A party of five local riders was playing in nice powder on a relatively small slope below White Pine Lake in White Pine Canyon. Four of the riders were on the slope when it avalanched, and the slide caught all. 2 of the riders deployed airbags and were only partially buried, another rider was also partially buried and sustained minor injuries, one rider was completely buried. Luckily the fifth rider was below the avalanche and saw it occur. He apparently knew the approximate location of the completely buried rider, and a successful companion rescue ensued. Luckily everyone was okay, but the party had to spend quite a while digging out their partially buried sleds.
This avalanche (B) occurred in the same area (actually pretty much the same slope) as an avalanche (A) that was reported on Thursday March 17.
(A) caught one rider and partially buried both him and his sled. (A) was reported to Paige P in the Franklin Basin parking lot that evening but the party did not disclose the exact location. They were a group filming professional riders in the area.
(B) occurred one day later on the same slope (just to the north of (A)) and caught 4 riders and buried them and their sleds. 3 were partially buried and one was reported to be completely buried. One person sustained an ankle injury. It is unknown whether or not they saw the avalanche from the day before.

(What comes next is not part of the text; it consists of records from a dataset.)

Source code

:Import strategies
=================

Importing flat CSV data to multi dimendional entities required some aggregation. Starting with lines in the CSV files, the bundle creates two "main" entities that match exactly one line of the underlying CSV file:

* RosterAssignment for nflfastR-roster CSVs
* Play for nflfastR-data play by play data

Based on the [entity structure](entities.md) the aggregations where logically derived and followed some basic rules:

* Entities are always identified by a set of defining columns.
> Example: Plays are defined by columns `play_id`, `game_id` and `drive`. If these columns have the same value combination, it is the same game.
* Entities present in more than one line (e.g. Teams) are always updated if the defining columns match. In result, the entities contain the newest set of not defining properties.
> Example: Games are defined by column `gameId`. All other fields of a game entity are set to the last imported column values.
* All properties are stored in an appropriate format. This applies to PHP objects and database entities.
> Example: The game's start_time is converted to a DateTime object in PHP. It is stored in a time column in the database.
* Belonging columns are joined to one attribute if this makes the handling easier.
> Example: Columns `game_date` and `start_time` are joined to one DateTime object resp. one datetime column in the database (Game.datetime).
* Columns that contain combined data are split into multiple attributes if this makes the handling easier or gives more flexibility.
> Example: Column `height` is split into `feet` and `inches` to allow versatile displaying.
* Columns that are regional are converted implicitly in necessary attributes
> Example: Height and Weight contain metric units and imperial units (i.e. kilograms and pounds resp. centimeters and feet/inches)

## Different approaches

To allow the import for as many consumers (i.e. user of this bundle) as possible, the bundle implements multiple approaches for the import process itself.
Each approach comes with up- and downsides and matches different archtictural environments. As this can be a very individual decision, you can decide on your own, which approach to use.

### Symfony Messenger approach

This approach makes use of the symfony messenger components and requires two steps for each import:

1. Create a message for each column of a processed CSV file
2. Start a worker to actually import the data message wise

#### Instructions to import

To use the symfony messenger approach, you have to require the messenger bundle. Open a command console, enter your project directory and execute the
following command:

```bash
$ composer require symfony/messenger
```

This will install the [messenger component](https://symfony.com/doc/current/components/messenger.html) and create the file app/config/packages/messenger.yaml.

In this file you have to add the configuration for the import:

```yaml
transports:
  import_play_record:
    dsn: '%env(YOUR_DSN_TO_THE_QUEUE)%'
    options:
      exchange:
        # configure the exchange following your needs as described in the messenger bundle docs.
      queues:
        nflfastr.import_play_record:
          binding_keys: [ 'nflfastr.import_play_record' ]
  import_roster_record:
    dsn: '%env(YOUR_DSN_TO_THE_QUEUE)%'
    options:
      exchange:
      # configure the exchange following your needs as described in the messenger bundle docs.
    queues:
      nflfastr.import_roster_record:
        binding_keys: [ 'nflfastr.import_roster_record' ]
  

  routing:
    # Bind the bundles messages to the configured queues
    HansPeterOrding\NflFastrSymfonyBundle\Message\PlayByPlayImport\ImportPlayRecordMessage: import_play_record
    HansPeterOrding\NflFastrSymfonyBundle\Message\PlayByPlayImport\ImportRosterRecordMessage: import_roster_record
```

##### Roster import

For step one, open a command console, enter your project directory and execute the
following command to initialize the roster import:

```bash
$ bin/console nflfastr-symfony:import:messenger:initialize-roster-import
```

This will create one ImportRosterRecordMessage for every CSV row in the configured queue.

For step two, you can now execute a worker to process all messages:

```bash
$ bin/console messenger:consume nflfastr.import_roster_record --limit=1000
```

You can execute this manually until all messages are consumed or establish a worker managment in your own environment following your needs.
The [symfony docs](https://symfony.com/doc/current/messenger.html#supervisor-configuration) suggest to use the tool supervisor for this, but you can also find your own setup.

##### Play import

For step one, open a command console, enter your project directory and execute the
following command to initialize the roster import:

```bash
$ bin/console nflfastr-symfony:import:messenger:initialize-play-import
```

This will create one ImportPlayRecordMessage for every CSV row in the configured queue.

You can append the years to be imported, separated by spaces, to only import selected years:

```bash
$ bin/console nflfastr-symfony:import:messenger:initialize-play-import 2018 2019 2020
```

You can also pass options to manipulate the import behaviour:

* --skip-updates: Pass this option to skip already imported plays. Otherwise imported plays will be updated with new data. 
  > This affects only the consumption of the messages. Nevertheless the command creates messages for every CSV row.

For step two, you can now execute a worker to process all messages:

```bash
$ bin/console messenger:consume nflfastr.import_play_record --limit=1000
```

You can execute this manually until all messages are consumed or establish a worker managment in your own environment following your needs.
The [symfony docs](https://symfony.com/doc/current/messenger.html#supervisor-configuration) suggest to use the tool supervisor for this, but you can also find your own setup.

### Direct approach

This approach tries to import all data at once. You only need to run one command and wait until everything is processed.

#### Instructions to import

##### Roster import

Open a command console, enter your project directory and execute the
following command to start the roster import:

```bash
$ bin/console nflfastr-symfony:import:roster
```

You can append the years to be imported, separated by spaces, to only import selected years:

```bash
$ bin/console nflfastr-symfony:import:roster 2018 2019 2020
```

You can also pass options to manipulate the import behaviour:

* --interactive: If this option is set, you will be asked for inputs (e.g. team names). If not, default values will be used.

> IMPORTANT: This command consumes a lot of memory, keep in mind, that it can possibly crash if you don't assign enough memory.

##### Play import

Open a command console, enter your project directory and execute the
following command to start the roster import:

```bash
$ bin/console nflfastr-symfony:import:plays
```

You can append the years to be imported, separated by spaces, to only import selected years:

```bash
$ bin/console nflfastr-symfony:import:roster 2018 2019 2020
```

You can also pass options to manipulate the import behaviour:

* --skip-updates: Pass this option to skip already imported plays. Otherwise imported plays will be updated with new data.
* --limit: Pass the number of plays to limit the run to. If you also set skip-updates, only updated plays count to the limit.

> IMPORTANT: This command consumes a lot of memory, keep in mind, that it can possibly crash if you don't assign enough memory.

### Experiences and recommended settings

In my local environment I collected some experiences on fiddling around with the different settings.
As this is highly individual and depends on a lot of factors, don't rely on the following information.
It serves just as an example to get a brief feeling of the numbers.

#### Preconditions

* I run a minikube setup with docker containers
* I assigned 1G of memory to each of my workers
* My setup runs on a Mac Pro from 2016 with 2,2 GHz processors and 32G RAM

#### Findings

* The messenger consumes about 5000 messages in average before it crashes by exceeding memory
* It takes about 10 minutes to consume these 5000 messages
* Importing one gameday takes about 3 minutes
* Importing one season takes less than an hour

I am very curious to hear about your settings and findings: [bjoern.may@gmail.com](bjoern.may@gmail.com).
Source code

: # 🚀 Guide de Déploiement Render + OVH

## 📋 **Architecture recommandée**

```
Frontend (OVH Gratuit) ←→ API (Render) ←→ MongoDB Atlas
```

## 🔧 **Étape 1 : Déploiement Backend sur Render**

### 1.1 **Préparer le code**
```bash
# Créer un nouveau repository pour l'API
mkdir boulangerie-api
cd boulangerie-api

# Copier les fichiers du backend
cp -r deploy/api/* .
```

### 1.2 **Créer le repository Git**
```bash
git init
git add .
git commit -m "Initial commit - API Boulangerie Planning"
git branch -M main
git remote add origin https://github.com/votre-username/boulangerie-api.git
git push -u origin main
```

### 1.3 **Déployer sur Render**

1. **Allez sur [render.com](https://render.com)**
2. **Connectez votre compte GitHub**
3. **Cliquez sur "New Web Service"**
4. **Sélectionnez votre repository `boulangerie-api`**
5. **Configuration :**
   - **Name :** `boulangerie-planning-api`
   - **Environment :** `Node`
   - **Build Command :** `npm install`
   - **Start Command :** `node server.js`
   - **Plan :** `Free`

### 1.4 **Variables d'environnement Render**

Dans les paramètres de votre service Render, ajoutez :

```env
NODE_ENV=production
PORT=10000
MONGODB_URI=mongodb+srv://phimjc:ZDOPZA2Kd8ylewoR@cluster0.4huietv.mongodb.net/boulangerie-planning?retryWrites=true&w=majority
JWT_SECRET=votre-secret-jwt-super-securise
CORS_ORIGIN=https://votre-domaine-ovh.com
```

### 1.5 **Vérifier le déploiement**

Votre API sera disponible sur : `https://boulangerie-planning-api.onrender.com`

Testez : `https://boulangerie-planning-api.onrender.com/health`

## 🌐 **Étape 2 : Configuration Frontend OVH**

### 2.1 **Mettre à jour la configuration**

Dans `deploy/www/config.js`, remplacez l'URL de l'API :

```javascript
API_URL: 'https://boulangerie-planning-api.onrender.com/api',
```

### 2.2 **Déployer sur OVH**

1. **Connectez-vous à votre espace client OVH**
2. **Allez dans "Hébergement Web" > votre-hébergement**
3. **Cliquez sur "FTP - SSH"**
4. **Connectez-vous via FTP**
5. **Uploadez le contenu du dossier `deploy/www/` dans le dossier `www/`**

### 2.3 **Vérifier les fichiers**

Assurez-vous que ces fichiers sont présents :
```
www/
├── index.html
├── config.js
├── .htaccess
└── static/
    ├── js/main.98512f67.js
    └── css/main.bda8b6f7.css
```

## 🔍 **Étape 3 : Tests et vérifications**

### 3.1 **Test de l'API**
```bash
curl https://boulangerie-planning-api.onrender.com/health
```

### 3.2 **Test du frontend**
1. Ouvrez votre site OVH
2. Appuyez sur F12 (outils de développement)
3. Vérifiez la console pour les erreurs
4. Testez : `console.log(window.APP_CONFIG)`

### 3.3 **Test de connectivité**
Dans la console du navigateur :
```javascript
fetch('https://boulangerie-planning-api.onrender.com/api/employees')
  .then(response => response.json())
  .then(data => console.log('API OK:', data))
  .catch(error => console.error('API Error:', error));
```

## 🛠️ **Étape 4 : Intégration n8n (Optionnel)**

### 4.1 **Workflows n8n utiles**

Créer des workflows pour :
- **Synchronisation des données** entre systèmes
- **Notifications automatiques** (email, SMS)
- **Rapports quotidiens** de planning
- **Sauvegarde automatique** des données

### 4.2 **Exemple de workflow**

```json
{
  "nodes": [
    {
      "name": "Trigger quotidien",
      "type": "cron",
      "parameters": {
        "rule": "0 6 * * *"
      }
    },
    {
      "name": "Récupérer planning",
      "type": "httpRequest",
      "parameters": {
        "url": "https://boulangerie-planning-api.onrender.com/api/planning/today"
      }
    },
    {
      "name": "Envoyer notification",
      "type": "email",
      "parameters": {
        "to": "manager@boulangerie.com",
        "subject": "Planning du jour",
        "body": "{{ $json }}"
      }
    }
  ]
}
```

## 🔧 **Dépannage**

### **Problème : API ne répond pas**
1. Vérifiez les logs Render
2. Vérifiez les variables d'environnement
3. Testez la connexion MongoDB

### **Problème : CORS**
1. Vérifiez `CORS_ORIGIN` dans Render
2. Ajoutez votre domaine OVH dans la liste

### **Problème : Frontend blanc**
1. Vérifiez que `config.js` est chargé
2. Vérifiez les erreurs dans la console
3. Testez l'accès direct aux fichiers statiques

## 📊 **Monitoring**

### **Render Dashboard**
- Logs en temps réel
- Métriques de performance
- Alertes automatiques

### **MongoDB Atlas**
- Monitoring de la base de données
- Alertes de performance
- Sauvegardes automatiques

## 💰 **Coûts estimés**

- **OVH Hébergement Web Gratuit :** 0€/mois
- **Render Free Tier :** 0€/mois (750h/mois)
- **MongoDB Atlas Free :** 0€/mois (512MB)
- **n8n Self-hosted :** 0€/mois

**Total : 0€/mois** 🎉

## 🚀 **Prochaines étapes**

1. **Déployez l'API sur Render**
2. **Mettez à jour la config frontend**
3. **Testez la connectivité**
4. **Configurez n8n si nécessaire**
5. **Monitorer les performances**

Both avalanches failed on the same weak layer (graupel and facets from Saturday 3/12/16) and ran the same vertical distance, but (B) was about 3-4x as wide.
The slope is very steep at the top (42-44 degrees) but quickly tapers so the slab did not have a chance to run far.
We did not receive much information as to whether or not either party had read the advisory each day nor do we know their decision making process or level of avalanche education. Both parties did appear to have proper avalanche rescue equipment.
In one of the pictures, a sled ski track is visible on the bed surface near the crown. This could be the ski of the sled that actually triggered the avalanche though with four snowmobiles on the slope at the same time it is hard to pinpoint the exact placement of the trigger.